What is the square root of 2?

Answer 1

`sqrt(2) ~~ 99/70` is an irrational number.

Explanation:

The square root of `2` is a number which when multiplied by itself gives `2`.

Note that any positive number actually has two square roots - a positive and a negative one. That having been said, "the square root" is usually taken to mean the positive square root, also known as the principal square root.

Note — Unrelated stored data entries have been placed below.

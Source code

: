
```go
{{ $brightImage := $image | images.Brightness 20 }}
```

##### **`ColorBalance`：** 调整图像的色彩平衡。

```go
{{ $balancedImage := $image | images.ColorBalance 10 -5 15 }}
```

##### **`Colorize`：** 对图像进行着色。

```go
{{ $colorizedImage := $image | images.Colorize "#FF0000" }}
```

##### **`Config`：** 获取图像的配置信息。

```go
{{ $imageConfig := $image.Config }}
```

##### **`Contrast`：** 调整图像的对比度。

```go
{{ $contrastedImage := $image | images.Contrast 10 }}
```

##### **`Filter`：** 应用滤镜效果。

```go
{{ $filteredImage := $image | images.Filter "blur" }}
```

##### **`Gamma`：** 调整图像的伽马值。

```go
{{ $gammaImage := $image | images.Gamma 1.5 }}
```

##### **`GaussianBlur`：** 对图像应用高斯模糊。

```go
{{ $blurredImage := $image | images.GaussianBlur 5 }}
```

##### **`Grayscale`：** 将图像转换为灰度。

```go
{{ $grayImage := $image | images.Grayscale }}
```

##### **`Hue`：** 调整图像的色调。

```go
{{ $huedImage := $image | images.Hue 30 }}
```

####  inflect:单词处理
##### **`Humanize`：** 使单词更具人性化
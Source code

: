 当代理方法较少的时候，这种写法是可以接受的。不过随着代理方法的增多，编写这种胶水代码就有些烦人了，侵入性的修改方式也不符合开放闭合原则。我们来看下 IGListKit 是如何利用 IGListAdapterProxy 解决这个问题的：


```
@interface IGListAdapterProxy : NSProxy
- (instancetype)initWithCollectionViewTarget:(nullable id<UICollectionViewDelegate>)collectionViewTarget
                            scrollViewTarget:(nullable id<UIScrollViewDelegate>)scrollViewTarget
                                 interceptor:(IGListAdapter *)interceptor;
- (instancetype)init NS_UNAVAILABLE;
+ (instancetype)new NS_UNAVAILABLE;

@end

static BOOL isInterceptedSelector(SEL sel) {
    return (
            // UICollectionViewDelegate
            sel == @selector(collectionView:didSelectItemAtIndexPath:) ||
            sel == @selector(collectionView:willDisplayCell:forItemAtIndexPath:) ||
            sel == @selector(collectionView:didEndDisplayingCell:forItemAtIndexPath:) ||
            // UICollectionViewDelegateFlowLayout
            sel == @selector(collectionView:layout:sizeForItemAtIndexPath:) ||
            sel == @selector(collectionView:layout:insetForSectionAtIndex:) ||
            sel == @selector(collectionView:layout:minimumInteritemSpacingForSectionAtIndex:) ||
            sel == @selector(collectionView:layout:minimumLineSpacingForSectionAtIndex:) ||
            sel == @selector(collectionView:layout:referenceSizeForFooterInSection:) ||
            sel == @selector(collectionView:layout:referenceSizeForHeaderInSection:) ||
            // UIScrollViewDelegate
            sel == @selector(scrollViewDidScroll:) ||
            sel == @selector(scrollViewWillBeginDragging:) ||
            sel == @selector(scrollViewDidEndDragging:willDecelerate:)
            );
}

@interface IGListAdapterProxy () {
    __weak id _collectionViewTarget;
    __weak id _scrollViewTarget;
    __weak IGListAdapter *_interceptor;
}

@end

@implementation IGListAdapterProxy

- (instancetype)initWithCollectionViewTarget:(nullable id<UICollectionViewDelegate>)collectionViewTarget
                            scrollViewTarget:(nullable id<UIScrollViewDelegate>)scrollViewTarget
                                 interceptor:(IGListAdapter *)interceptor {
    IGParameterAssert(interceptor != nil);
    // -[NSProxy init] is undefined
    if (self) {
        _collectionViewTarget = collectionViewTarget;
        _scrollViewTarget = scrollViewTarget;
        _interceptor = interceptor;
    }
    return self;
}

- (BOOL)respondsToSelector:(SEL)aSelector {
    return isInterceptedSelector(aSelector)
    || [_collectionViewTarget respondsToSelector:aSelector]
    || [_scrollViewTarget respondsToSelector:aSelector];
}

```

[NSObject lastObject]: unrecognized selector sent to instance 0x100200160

The square root of `2` is an irrational number, so cannot be represented as a fraction in the form `p/q` where `p, q` are integers.

It can be represented as a continued fraction, written:

`sqrt(2) = [1;bar(2)] = 1+1/(2+1/(2+1/(2+1/(2+1/(2+...)))))`

We can truncate this continued fraction early in order to get rational approximations to `sqrt(2)`

For example:

`sqrt(2) ~~ [1; 2, 2, 2] = 1+1/(2+1/(2+1/2)) = 17/12 = 1.41bar(6)`

One fun way to calculate rational approximations is using an integer sequence defined recursively by:

`{ (a_0 = 0), (a_1 = 1), (a_(n+2) = 2a_(n+1)+1) :}`

The first few terms of this sequence are:

`0, 1, 2, 5, 12, 29, 70, 169`

The ratio between successive terms tends towards `sqrt(2)+1`

So:

`sqrt(2) ~~ 169/70-1 = 99/70 = 1.4bar(142857)`

The approximation `sqrt(2) = 99/70 = 297/210` is the ratio of sides of a sheet of A4 paper in mm.

If we want more accuracy, just calculate a few more terms of the sequence first.